MATERIAL SUPPLIED:
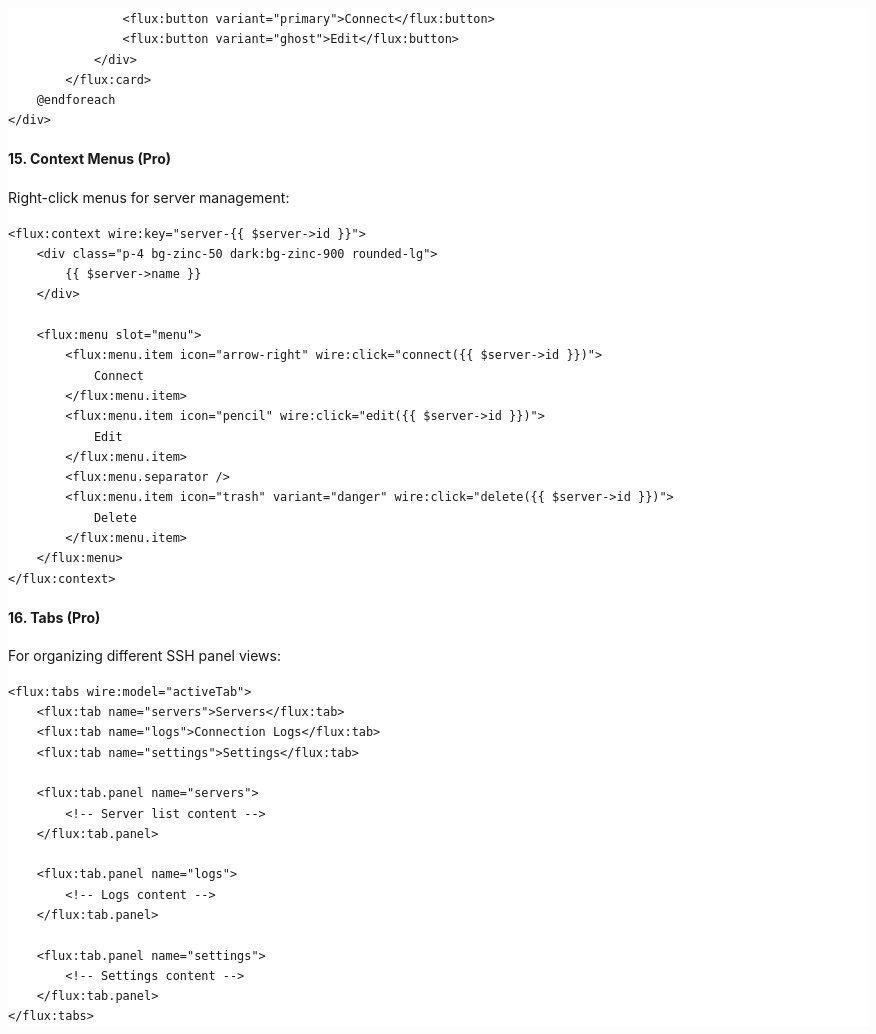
 ```blade
                <flux:button variant="primary">Connect</flux:button>
                <flux:button variant="ghost">Edit</flux:button>
            </div>
        </flux:card>
    @endforeach
</div>
```

#### 15. Context Menus (Pro)
Right-click menus for server management:

```blade
<flux:context wire:key="server-{{ $server->id }}">
    <div class="p-4 bg-zinc-50 dark:bg-zinc-900 rounded-lg">
        {{ $server->name }}
    </div>

    <flux:menu slot="menu">
        <flux:menu.item icon="arrow-right" wire:click="connect({{ $server->id }})">
            Connect
        </flux:menu.item>
        <flux:menu.item icon="pencil" wire:click="edit({{ $server->id }})">
            Edit
        </flux:menu.item>
        <flux:menu.separator />
        <flux:menu.item icon="trash" variant="danger" wire:click="delete({{ $server->id }})">
            Delete
        </flux:menu.item>
    </flux:menu>
</flux:context>
```

#### 16. Tabs (Pro)
For organizing different SSH panel views:

```blade
<flux:tabs wire:model="activeTab">
    <flux:tab name="servers">Servers</flux:tab>
    <flux:tab name="logs">Connection Logs</flux:tab>
    <flux:tab name="settings">Settings</flux:tab>

    <flux:tab.panel name="servers">
        <!-- Server list content -->
    </flux:tab.panel>

    <flux:tab.panel name="logs">
        <!-- Logs content -->
    </flux:tab.panel>

    <flux:tab.panel name="settings">
        <!-- Settings content -->
    </flux:tab.panel>
</flux:tabs>
```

EXERCISE: From the data, collect all lines where the string "icon" appears.

RESPONSE AREA:
        <flux:menu.item icon="arrow-right" wire:click="connect({{ $server->id }})">
        <flux:menu.item icon="pencil" wire:click="edit({{ $server->id }})">
        <flux:menu.item icon="trash" variant="danger" wire:click="delete({{ $server->id }})">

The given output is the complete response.